We’ll start at the beginning with the Standard Model, the blueprint for pretty much everything. As far as we know, everything in existence is comprised of fundamental particles and controlled by fundamental forces. There are four known fundamental forces of nature—electromagnetism, the strong nuclear force, the weak nuclear force, and gravity. The Standard Model is the description of the way that all of those fundamental particles and forces (except for gravity, which is in its own bucket) interact. It’s been able to predict and explain a huge amount of scientific phenomena.

But the Standard Model is also incomplete. Especially as we’ve started to explore more and more complex physics—such as dark matter, what goes on inside black holes, and how exactly quantum mechanics works—researchers have been poking holes in the model. That doesn’t mean it bad, wrong, or useless. It just can’t describe everything. And as we’ve been able to perform more and more complex experiments, we’ve been able to see more and more phenomena first-hand that can’t be explained by the Standard Model.

Which brings us to the Muon g-2 experiment. Many years in the making, the experiment aimed to achieve very, very good measurements of the behavior of something called the magnetic moment of a muon. A magnetic moment is like a very small magnet inside a particle that controls how it moves through a magnetic field. And a muon is basically like a really big electron.

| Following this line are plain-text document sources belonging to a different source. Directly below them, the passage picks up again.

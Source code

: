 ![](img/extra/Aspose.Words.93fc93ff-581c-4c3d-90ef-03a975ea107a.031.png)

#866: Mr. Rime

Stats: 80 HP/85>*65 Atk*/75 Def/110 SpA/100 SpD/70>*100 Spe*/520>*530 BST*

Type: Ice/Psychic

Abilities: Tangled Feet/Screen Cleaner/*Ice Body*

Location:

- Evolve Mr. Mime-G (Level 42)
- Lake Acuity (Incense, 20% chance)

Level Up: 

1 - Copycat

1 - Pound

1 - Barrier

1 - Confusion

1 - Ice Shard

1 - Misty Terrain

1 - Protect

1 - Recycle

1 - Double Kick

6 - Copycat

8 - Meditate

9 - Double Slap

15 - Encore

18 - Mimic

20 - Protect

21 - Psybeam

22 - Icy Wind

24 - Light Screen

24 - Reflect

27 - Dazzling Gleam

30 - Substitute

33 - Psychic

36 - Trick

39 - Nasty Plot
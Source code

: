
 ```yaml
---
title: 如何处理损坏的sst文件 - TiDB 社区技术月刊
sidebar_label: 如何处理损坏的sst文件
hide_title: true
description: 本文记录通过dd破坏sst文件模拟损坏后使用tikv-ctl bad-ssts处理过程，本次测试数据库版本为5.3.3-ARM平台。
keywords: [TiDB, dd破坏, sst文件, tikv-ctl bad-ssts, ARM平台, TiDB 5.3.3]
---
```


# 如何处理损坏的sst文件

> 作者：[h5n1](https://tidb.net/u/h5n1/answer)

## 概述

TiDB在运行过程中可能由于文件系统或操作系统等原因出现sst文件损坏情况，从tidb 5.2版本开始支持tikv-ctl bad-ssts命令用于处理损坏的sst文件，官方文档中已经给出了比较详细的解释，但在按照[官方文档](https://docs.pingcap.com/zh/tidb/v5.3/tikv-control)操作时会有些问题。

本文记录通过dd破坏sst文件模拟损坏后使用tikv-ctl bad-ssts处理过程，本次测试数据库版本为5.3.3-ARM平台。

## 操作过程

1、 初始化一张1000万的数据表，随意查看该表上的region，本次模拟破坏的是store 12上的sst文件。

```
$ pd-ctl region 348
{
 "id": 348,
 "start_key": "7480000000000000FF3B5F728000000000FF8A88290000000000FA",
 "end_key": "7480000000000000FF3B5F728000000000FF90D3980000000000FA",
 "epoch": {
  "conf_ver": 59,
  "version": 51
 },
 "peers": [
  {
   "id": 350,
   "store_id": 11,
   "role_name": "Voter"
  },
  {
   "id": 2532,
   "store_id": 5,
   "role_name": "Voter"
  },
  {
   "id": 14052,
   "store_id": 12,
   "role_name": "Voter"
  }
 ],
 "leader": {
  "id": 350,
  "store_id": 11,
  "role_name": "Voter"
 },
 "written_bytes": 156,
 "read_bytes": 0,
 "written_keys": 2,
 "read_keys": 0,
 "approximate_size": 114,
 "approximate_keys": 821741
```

Researchers shot a bunch of muons through a superconducting magnetic storage ring, where they spun around and around about 1,000 times at nearly the speed of light. The ring was filled with detectors that allowed researchers to make very precise measurements of the muons’ magnetic moments, and once they had them, they were able to compare those measurements to the predictions of the Standard Model.



And when they compared them, they found that the predictions didn’t match their experimental results. While this experiment has yet to tell researchers why the two numbers are different, the fact that prediction and reality produce two separate results means one thing—we’re missing something. And if we’re missing something in an experiment based on predictions made using the Standard Model, that means the Standard Model is missing something.

“If the measurements don’t line up with the prediction, that could be a sign that there is some unknown particle appearing in the loops—which could, for example, be the carrier of a fifth force,” particle physicist Jon Butterworth told The Guardian.

More data on this experiment is still to come, as it still has three more years to run. And the team expects the next round of analysis to provide a reading even twice as precise as this one, much like this new result is twice as precise as the first one.

But from what they have already, hypotheses are starting to arise. The team believes that this may be a never-before-detected fundamental force—one that would bring our tally from four to five and open up an entirely new understanding of the fundamental physics of our universe.

If they’re right, that wouldn’t just be a new discovery. It would be entirely new science.